As someone who has never gone through a heartbreak, I decided to speak with a few youths to get their candid thoughts on the post-breakup glow up phenomenon.
Glowing up helps one improve their mental and physical health
One of the main reasons youths jump on the trend is that glow ups can help relieve the emotional pain of a breakup through self-empowerment.
Victoria Tan, a polytechnic student, shared how it helped her move on from her breakup, which happened in 2019.
She said: “I first learnt about the trend earlier this year and thought that it was a healthy coping strategy that helps people get through a breakup.

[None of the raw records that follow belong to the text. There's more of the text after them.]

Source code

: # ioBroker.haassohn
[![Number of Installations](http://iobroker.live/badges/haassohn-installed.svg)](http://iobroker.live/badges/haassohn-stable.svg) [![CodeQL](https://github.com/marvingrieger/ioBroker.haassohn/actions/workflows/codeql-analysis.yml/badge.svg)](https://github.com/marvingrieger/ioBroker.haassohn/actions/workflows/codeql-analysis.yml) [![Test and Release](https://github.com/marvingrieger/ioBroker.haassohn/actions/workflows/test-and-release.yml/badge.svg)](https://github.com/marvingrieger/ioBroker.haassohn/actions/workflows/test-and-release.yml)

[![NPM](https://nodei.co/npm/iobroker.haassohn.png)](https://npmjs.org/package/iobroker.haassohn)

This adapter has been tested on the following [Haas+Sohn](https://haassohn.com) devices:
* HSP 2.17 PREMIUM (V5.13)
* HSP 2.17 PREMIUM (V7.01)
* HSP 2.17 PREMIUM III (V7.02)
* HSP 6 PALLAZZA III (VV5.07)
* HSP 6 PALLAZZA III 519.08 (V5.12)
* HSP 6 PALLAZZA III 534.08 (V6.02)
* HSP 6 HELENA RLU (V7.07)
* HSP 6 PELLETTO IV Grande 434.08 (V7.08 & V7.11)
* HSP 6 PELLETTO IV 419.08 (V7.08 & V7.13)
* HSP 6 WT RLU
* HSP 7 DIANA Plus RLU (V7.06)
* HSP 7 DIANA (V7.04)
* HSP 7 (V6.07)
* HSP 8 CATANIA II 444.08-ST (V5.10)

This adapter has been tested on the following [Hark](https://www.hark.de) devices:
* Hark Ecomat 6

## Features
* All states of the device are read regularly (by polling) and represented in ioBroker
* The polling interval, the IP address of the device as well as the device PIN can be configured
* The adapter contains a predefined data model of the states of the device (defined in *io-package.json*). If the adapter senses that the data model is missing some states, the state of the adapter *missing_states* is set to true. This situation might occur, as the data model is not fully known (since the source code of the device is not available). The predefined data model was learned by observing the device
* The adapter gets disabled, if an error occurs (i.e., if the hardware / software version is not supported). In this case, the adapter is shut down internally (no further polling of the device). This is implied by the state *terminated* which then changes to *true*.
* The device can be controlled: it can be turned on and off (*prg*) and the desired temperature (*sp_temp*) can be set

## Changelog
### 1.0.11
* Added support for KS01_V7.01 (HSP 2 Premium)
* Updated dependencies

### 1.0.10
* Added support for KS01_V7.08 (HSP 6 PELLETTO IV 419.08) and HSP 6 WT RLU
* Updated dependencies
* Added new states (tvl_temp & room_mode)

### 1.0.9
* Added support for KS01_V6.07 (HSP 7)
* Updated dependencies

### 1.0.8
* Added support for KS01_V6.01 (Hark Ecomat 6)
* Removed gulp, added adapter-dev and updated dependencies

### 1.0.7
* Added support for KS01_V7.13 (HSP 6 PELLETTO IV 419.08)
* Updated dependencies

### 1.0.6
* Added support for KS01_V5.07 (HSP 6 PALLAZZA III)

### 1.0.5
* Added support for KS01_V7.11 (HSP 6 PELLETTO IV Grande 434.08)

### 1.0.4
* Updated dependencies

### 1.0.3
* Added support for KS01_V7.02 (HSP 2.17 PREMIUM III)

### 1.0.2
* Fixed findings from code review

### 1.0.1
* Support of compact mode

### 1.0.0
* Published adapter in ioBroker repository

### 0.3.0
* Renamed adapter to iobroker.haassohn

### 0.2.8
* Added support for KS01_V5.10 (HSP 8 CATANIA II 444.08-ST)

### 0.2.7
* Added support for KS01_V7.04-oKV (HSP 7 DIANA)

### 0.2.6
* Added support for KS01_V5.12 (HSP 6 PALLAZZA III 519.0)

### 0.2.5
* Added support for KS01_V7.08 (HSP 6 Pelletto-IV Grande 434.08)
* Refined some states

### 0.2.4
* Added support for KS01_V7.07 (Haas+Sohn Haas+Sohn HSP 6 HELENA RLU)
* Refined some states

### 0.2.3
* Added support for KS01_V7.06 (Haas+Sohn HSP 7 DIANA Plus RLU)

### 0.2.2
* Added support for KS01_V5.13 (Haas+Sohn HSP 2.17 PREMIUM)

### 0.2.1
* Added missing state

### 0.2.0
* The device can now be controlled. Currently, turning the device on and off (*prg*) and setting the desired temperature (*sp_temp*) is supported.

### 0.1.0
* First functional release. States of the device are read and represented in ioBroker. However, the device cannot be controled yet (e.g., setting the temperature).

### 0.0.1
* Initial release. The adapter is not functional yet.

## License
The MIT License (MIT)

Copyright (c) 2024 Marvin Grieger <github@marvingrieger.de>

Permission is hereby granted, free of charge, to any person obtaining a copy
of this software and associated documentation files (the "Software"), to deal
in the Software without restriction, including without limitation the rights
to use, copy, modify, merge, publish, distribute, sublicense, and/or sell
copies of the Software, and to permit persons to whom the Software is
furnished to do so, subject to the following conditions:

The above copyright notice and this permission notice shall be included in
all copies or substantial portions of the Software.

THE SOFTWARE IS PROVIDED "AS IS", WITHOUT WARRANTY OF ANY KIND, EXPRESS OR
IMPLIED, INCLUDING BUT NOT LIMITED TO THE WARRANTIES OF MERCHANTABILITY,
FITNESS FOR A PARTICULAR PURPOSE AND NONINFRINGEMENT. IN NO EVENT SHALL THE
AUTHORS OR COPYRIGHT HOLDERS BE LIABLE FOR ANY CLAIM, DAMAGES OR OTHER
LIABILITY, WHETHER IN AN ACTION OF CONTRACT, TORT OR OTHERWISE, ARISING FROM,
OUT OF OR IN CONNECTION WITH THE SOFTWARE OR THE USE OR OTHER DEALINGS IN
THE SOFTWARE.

It’s a healing process where I learnt to love myself and do the things that make me [feel more confident].”
The 19-year-old had seen several such videos on TikTok, and found it fascinating to see how much one can alter their physical appearance after a breakup.
“I’ve tried things like cutting my hair, colouring it and even did piercings to improve myself… These made me feel more confident as compared to exercising because it was an immediate change that I could see and show others,” she shared.
As her breakup happened before she enrolled in polytechnic, she also worked hard to achieve her goal – ensuring she would do academically well in school.
Although Victoria has experienced a glow up and strived to better her physical appearance, she thinks that youths should not be pressured to succumb to the trend or feel pushed to change themselves if they do not want to.
She said: “You don’t need to try to be a better you. You’re great the way you are. But if a haircut or a trip to the spa makes you feel like a boss, then go do it!”
Glowing up after a breakup doesn’t happen overnight
While taking steps to enhance one’s physical appearance and mental health are always desirable, breakup glow ups are often glorified on social media, making them seem fun and appealing – all of which are far from the truth.
Htet Htet Nay Aung, a 20-year-old polytechnic student, believes that youths should understand the true nature of the trend and realise that it is not as glamorous as the Internet portrays it to be.
She said: “I think the trend is great as it focuses on empowering yourself and others who may be going through the same thing. However, I think it’s important for TikTok users who follow this trend to understand that the glow up doesn’t happen right away after a breakup.
“There are a lot of tears, anger and grief that you have to go through before you can even reach that stage to take care of yourself.”
Although Htet believes that the trend can benefit youths positively, she thinks that the overly positive nature of the trend tends to obscure the fact that people sometimes need more time to grieve and drown their sorrows.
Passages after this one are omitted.